Duffy-Matzner, Jetty

• Ph.D., Organic Chemistry, University of California, Davis 

• B.S., Boise State University

 This proposed research falls under the focus area of drug discovery/medicinal chemistry and examines the feasibility of creating modified contact lenses in collaboration with Dr. Grigoriy Sereda in the Chemistry Department at the University of South Dakota and Dr. Paul Egland (AU) to deliver ocular medications.  The surface functionalization of contact lenses would allow us to modify their charge, increase their moisture retention properties (to address eye dryness), and impart antibacterial properties (by attaching chitosan to the surface). This research would be of particular importance for those suffering from autoimmune diseases such as lupus, causing chronic dry eyes that strongly discourage the use of contact lenses. 
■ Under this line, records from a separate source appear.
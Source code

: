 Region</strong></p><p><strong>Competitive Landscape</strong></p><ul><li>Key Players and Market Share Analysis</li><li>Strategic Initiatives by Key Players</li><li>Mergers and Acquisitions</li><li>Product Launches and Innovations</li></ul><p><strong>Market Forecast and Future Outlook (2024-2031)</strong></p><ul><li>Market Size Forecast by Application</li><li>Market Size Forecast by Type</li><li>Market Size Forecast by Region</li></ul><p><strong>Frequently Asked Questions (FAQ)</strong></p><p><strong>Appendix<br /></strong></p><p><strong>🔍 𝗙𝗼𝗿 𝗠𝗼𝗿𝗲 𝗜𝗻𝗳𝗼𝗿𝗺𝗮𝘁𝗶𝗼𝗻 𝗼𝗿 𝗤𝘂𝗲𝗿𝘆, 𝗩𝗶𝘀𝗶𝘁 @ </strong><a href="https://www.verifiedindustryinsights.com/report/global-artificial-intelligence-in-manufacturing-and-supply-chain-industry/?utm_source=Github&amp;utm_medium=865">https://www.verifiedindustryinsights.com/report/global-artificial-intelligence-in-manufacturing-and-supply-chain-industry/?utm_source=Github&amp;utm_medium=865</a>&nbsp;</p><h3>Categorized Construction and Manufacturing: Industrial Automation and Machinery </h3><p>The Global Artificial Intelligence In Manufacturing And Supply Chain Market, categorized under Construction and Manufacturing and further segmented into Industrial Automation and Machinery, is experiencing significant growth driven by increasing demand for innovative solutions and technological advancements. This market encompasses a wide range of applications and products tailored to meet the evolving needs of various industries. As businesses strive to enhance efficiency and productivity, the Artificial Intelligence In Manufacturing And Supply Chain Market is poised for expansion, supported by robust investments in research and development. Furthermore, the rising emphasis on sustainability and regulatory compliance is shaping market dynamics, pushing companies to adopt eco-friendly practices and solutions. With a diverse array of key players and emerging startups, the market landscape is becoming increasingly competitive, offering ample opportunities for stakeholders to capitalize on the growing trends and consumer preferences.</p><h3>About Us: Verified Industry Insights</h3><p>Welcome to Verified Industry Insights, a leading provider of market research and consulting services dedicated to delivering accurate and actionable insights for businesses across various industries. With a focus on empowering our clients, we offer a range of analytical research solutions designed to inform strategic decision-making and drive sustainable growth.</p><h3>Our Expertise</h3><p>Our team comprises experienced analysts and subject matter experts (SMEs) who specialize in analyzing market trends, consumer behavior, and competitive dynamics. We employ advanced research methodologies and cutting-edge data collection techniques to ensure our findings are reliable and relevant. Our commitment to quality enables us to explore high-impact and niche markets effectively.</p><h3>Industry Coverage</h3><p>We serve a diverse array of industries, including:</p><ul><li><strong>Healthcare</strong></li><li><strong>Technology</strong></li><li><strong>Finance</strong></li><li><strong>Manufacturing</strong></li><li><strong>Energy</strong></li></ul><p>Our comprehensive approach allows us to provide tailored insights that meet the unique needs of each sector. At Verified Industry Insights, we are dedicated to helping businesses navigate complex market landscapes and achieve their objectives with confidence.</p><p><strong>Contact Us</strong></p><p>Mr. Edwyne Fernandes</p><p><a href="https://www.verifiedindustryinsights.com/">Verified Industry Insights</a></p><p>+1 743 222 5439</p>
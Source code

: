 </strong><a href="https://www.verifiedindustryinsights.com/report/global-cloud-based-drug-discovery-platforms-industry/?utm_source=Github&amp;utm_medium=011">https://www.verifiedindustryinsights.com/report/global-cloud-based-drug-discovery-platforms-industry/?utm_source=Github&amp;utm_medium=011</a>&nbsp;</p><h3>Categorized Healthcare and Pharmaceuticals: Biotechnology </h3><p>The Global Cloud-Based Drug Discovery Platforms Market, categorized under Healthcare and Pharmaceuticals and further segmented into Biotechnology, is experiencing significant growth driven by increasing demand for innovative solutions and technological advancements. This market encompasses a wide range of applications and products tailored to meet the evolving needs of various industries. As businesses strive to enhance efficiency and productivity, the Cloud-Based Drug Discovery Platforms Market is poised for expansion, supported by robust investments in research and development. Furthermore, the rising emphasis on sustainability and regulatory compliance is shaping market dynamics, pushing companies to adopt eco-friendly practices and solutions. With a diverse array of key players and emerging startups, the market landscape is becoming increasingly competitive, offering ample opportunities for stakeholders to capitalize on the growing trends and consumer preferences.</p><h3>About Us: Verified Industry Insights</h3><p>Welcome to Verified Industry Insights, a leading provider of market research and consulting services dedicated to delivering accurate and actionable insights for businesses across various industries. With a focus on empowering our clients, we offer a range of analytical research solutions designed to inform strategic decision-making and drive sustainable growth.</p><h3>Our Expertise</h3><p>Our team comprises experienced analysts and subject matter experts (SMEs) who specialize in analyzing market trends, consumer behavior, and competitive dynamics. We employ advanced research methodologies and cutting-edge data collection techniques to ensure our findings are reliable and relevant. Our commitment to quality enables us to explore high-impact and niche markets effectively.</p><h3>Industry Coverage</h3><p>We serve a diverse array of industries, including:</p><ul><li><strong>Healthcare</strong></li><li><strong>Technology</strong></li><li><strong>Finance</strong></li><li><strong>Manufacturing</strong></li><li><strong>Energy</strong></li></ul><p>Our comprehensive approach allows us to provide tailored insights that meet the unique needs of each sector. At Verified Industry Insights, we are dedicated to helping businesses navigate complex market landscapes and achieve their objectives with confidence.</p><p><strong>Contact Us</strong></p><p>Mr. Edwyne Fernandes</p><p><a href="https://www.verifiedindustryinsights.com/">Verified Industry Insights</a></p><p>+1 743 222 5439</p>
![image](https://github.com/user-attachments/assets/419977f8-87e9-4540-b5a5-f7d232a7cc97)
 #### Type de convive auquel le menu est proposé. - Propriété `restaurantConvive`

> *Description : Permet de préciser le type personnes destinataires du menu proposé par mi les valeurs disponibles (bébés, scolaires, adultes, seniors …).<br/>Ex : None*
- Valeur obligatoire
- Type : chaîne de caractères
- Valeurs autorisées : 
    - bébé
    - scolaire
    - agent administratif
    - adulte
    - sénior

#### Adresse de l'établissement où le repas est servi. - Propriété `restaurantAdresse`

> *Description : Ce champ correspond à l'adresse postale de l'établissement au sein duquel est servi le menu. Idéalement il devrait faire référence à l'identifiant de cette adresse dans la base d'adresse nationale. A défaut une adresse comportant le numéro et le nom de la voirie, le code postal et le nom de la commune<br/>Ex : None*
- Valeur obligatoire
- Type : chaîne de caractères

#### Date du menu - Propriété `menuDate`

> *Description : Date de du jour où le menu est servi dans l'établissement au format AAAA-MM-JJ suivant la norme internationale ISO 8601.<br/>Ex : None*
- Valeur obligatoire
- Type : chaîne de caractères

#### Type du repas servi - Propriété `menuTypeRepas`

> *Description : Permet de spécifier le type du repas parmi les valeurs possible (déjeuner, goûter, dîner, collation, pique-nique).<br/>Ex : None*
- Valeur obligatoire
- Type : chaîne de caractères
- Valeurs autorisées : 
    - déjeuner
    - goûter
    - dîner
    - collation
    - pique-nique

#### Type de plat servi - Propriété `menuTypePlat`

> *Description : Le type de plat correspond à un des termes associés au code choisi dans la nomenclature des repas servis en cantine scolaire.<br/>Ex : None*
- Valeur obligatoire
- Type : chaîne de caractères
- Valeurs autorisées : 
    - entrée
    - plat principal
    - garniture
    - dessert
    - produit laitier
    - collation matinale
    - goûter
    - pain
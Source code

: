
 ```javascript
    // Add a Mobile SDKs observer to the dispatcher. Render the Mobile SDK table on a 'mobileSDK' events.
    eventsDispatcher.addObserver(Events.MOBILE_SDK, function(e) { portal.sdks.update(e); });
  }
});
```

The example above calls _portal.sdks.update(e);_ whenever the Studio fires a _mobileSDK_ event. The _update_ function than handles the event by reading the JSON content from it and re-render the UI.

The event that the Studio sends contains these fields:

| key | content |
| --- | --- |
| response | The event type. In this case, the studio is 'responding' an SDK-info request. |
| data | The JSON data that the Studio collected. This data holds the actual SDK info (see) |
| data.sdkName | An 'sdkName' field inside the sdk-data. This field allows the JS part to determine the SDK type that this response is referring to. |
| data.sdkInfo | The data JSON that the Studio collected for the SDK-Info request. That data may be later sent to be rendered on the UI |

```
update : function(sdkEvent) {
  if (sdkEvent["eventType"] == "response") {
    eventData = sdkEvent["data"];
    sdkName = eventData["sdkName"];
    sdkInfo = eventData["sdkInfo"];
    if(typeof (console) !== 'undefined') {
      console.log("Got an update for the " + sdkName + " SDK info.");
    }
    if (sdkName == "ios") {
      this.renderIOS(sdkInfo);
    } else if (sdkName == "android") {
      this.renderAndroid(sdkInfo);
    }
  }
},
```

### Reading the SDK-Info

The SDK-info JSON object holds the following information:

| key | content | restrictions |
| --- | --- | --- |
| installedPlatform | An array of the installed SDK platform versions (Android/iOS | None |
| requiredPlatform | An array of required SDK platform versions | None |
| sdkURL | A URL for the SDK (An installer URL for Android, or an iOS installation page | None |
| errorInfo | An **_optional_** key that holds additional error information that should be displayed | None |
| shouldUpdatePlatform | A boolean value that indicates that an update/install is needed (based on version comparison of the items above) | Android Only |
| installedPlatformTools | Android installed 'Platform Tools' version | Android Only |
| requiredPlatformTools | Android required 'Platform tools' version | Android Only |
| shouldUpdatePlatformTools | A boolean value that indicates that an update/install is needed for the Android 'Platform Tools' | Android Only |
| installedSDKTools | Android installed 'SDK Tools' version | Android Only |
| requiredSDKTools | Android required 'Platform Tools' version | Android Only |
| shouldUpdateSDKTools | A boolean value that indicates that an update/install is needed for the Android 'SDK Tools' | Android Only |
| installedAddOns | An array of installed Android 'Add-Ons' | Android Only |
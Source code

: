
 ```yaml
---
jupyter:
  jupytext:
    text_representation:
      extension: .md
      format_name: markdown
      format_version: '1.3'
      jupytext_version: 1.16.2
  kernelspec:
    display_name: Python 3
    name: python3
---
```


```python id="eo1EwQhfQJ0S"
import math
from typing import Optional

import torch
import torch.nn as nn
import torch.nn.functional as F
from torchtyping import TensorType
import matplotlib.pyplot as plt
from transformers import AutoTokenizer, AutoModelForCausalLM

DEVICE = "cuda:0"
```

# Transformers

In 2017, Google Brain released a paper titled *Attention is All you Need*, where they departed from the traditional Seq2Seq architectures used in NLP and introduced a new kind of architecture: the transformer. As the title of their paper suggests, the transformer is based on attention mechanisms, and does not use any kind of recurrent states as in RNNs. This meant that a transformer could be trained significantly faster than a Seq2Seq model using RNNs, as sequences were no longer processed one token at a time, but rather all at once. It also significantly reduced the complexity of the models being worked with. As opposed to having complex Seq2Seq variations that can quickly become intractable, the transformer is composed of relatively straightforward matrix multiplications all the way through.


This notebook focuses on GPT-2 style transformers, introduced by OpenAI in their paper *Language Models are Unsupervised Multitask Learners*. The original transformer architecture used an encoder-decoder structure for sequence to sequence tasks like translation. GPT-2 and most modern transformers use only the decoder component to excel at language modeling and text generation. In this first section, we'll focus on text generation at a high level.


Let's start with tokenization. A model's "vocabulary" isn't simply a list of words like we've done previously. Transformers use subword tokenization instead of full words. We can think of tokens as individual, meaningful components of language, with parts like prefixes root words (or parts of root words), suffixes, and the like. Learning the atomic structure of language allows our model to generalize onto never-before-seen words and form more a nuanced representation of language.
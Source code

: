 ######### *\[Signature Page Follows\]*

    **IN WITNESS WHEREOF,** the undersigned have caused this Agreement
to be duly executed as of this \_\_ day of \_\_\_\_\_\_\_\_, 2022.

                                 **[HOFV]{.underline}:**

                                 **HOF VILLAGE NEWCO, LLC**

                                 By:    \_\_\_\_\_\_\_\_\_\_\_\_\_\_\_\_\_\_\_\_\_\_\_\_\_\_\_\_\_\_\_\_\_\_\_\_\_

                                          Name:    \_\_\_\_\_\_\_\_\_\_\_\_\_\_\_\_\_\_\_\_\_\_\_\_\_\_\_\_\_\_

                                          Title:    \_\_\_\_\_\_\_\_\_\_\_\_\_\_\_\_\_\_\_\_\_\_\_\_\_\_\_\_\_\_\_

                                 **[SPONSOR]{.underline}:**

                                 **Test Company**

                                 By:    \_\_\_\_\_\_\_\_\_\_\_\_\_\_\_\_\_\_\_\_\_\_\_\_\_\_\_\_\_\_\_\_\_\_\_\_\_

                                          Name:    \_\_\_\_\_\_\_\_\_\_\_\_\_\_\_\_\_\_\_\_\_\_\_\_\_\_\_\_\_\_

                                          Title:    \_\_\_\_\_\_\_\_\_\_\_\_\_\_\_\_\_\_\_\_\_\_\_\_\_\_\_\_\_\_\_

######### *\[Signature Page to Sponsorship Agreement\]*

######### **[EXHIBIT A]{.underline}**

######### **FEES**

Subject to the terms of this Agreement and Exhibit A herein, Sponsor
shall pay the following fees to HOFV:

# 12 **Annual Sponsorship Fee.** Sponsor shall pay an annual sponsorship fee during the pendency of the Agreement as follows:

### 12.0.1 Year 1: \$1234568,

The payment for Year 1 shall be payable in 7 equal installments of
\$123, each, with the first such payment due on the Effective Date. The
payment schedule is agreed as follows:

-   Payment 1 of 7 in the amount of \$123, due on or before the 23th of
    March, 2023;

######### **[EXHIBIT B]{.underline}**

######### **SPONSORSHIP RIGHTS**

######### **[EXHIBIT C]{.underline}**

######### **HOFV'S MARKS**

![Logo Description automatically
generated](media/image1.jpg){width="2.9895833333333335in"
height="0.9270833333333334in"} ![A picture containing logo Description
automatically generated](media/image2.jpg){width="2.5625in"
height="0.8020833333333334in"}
 Millions of people suffer from eye conditions and rely on application methods such as eye drops and creams for treatment or relief; however, factors such as the susceptibility to be lost through tears and poor application greatly limit the effectiveness of these treatments. To address this concern, we are working on developing microparticles and nanoparticles that can be integrated into contact lenses to prolong retention of medications at the ocular surface and increase bioavailability. These particles will increase the drug retention time on our previously synthesized hyaluronic acid and chitosan Lb. contact lenses. Hyaluronic acid and chitosan provide many beneficial properties: biocompatibility, biodegradability, antioxidant, anti-inflammatory, antimicrobial, high viscoelasticity, ability to retain moisture, mucoadhesion and target specific areas (such as HA's binding of CD44 cell receptors and HA-mediated motility receptors). Drugs such as timolol (lowers hypertension to treat glaucoma) and norflaxin (fluoroquinolone antibacterial) will be incorporated onto the contact lens by a Layer by Layer process of the biopolymers. Other natural products such as zingerone (from ginger) and res (from berries) will be analyzed as well. Zingerone (extract from ginger) would be incorporated during the formation of the chitosan nanoparticles. Zingerone is a growth enhancer, antioxidant, and immunostimulant that has lipolytic, anticancer, anti-diarrheal, antiemetic, and anti-inflammatory effects. Another interesting natural product to investigate is resveratrol. Resveratrol is a plant flavonoid. It has been shown that the broad spectrum of antiinflammatory and neuroprotective properties of resveratrol has a beneficial effect on eye tissues. In conjunction with Dr. Sereda and the TECCL Core, microfluidic devices will be produced to evaluate the permeability of the nanoparticles through ocular tissue.  

 The particles would be tested for ocular tissue penetration, moisture retention, protein deposition, zeta potential, and anti-microbial activity. Students would also learn to use organic synthetic techniques, dialysis techniques, cell culture, and cell viability testing. Students would also use instruments such as: FTNMR, FTIR, ATR, UV-Vis, Fluorimetry, TGA, viscosity measurements, optical microscopy measurements, DLS, SEM, and XRD.

 Students interested in medical care, organic synthesis, and/or material science would benefit from this research project.